Content starts

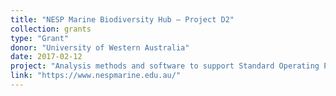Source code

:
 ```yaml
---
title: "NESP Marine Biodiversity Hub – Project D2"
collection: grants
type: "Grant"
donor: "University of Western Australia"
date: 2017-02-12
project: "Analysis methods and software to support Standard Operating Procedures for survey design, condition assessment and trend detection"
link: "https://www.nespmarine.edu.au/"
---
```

Content ends
Content starts

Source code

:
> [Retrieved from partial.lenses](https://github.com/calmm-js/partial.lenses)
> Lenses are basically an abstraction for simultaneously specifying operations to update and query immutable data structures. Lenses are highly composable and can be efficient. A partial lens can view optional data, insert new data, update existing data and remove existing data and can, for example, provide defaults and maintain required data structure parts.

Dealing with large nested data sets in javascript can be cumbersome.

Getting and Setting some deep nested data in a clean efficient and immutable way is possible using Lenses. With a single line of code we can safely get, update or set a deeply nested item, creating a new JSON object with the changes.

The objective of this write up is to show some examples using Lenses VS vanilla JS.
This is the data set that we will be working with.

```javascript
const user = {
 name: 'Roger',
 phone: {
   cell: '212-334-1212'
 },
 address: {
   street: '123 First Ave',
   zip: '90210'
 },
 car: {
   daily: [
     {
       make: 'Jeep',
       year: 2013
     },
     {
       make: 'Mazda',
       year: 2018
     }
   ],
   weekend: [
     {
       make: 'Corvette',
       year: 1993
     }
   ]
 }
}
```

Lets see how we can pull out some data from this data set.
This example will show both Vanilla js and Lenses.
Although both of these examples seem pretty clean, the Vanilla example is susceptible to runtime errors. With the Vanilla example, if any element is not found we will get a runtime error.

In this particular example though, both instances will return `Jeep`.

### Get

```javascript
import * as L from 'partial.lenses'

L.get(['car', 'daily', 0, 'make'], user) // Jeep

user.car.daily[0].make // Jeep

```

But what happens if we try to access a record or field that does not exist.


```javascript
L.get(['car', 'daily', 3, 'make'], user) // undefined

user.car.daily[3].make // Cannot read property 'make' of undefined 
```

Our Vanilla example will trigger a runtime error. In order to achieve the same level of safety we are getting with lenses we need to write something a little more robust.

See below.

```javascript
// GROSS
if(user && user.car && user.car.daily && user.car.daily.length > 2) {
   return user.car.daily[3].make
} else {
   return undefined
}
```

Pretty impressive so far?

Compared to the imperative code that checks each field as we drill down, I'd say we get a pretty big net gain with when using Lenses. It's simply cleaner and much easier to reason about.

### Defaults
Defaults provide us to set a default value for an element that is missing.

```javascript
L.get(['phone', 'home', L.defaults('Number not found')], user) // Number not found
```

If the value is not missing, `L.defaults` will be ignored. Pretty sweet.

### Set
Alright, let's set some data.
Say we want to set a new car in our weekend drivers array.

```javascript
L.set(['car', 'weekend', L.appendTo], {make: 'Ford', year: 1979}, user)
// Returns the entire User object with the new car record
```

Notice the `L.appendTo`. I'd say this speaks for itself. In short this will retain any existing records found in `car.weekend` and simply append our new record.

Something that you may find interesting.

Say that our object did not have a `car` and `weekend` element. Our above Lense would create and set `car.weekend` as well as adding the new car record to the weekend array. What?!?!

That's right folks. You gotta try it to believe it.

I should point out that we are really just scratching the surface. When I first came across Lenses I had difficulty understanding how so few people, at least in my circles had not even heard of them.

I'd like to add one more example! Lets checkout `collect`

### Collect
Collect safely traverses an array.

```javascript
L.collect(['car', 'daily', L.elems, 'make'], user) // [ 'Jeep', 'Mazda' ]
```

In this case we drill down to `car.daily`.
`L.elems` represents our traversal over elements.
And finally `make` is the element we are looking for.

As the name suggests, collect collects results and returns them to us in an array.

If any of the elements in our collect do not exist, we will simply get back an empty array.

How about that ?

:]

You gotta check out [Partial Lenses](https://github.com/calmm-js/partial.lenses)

Content ends

> Aim of the exercise
Working from the records above, write out verbatim only the lines from the line containing "How about that ?" through the line containing "You gotta check".

> Output of the exercise
How about that ?

:]

You gotta check out [Partial Lenses](https://github.com/calmm-js/partial.lenses)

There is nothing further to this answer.